Directions for this task =
How many lines of the records below contain the word "ИмяРеквизита"? Answer with the number alone.

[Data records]

====================

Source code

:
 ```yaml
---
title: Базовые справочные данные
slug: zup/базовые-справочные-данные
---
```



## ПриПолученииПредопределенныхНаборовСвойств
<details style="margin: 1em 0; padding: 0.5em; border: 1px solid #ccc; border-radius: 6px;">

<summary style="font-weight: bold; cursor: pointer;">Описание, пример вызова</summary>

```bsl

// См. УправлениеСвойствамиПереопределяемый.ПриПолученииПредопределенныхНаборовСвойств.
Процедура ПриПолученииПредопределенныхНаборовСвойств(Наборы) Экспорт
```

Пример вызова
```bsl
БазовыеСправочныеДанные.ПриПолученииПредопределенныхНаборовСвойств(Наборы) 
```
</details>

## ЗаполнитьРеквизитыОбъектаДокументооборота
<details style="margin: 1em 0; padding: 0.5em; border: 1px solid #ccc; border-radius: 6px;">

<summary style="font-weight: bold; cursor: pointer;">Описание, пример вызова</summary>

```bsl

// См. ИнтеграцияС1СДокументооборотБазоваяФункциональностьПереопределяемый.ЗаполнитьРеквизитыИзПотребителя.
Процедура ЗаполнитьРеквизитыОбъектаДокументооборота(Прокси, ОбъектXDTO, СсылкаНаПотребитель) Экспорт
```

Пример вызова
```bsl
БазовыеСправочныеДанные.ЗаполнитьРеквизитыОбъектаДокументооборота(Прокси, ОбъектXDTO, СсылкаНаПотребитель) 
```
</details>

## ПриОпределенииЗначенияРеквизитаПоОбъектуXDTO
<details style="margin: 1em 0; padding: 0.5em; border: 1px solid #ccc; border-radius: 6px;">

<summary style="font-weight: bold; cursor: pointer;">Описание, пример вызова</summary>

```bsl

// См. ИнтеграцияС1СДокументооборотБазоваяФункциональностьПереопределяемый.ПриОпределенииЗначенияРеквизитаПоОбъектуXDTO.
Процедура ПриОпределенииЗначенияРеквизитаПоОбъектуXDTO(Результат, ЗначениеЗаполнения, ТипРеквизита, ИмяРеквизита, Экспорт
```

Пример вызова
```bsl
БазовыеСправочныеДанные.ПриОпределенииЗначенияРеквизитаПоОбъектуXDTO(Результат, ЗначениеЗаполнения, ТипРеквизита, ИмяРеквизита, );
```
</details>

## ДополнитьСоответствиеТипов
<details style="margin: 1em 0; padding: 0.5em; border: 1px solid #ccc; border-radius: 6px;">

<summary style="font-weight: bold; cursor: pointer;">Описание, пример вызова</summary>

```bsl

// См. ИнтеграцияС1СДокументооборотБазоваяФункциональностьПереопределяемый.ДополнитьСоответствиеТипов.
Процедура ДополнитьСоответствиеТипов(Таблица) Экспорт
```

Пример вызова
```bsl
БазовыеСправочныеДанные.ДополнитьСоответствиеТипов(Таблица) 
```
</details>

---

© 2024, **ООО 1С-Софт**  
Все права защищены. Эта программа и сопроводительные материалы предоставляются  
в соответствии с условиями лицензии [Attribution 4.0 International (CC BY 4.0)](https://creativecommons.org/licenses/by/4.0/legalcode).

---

====================

Written answer =
2